• **Exercise objective**
Show every line in the records below that contains the word "Capitol".

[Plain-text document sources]
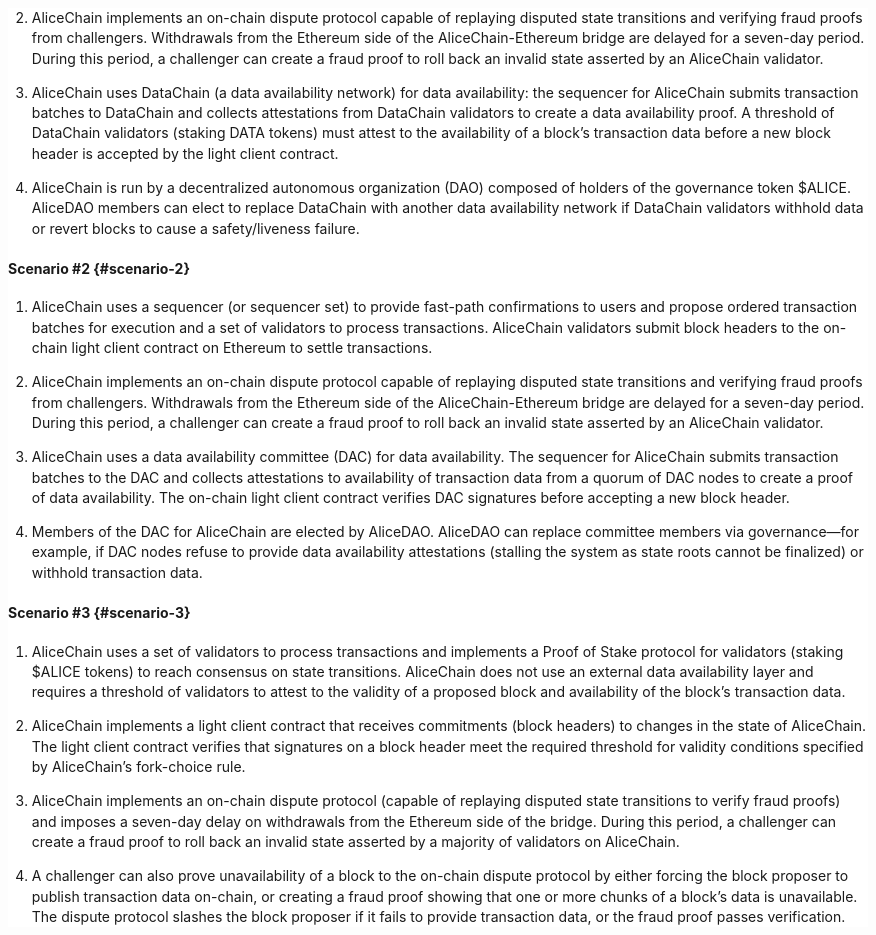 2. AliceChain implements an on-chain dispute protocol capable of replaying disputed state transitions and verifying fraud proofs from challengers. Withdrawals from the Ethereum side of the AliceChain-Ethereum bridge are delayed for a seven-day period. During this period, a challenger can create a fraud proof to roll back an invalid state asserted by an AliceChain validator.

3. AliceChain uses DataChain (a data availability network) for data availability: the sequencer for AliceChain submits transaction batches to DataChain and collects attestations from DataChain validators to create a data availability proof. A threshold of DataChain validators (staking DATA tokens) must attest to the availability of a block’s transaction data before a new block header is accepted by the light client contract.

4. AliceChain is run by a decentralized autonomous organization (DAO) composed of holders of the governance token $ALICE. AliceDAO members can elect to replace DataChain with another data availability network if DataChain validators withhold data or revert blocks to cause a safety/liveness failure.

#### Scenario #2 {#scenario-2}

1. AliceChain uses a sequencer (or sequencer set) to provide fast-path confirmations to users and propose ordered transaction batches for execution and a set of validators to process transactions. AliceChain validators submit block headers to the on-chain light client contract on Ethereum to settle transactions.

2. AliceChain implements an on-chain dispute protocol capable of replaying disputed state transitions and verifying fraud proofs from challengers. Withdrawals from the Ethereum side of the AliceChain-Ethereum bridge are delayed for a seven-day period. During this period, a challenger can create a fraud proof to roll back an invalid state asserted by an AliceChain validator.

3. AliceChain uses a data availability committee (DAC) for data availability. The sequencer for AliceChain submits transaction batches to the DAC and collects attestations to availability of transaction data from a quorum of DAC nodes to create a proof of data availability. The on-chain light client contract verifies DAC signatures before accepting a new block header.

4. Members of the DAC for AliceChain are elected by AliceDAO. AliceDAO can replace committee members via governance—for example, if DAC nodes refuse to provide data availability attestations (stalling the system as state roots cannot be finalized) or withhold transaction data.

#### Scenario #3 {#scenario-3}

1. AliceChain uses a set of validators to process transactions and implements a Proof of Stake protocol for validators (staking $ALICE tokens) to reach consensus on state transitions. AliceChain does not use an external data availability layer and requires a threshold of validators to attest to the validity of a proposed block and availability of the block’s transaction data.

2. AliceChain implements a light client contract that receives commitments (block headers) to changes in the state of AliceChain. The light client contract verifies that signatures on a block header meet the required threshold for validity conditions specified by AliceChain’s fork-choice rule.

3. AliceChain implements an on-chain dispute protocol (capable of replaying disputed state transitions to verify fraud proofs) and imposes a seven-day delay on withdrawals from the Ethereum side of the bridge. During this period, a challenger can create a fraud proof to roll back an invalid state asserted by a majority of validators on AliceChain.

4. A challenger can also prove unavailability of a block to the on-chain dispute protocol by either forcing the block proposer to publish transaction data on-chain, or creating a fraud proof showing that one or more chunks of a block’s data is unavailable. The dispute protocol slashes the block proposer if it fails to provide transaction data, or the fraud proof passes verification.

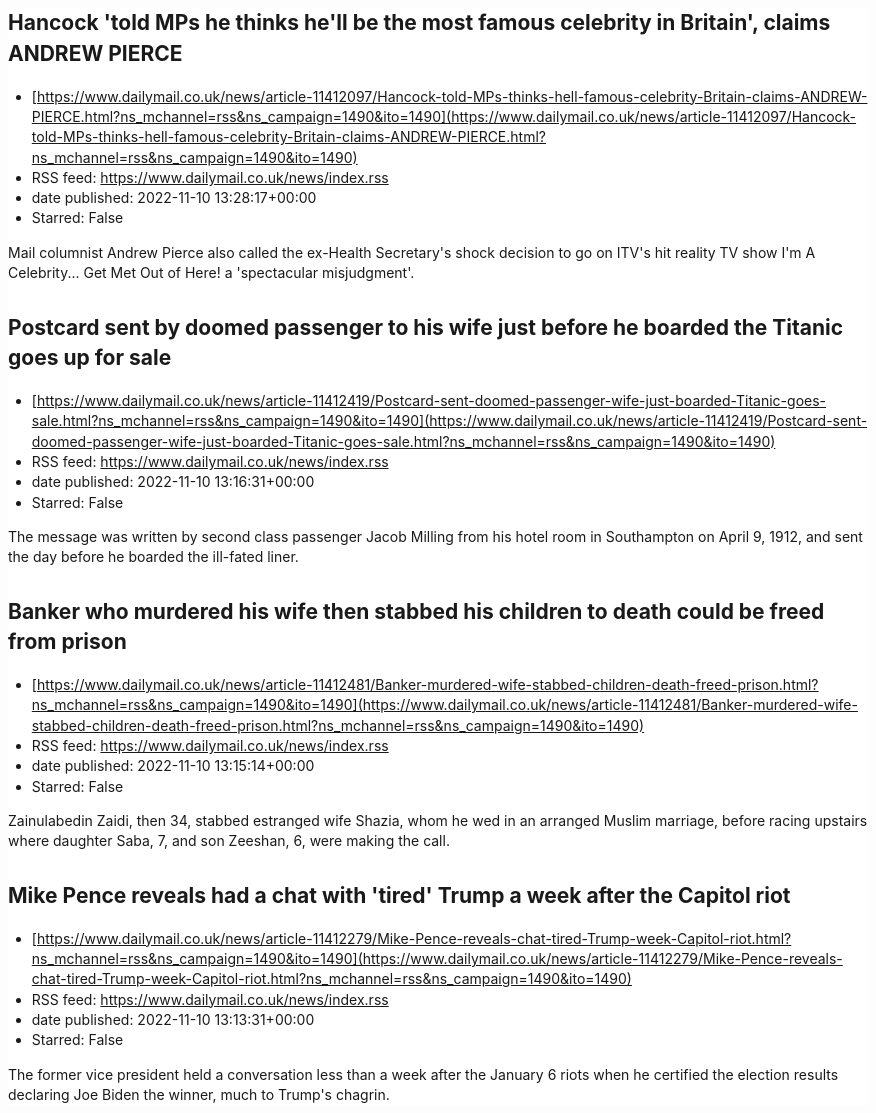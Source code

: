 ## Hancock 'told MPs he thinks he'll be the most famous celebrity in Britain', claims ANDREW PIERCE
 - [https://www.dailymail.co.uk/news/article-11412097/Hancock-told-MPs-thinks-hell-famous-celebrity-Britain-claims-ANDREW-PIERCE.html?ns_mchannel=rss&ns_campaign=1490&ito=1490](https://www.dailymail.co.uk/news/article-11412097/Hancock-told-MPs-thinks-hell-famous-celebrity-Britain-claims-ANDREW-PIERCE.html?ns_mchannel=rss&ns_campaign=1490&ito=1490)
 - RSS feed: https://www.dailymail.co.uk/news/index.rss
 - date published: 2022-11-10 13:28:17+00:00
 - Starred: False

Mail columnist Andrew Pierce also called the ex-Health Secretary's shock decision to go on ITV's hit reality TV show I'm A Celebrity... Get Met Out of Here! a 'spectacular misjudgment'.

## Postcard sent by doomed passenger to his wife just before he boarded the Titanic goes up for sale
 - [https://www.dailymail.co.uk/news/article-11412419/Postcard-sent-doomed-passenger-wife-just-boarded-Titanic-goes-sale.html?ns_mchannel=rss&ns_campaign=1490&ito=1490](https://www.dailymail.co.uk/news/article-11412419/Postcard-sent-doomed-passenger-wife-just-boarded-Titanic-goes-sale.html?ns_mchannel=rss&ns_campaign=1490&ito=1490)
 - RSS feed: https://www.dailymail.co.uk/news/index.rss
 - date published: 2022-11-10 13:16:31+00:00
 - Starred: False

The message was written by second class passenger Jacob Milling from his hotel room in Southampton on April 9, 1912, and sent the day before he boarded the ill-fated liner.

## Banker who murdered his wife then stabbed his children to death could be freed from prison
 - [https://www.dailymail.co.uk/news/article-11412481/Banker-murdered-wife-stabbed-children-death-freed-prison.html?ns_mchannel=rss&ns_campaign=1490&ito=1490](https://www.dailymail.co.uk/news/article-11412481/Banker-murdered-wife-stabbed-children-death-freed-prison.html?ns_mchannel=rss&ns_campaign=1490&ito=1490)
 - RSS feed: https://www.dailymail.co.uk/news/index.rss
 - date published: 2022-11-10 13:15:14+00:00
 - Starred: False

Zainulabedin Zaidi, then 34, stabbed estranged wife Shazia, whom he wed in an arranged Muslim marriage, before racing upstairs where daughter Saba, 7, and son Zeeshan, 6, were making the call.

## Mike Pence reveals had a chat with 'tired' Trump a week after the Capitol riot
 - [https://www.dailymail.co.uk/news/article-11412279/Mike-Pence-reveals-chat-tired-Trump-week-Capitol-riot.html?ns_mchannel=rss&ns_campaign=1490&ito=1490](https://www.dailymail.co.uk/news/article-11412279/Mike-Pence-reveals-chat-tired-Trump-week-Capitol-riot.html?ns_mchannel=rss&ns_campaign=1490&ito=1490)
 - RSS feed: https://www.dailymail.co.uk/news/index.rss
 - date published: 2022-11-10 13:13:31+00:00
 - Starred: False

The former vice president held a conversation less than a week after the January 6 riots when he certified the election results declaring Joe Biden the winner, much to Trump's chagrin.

• **Response below**
## Mike Pence reveals had a chat with 'tired' Trump a week after the Capitol riot
 - [https://www.dailymail.co.uk/news/article-11412279/Mike-Pence-reveals-chat-tired-Trump-week-Capitol-riot.html?ns_mchannel=rss&ns_campaign=1490&ito=1490](https://www.dailymail.co.uk/news/article-11412279/Mike-Pence-reveals-chat-tired-Trump-week-Capitol-riot.html?ns_mchannel=rss&ns_campaign=1490&ito=1490)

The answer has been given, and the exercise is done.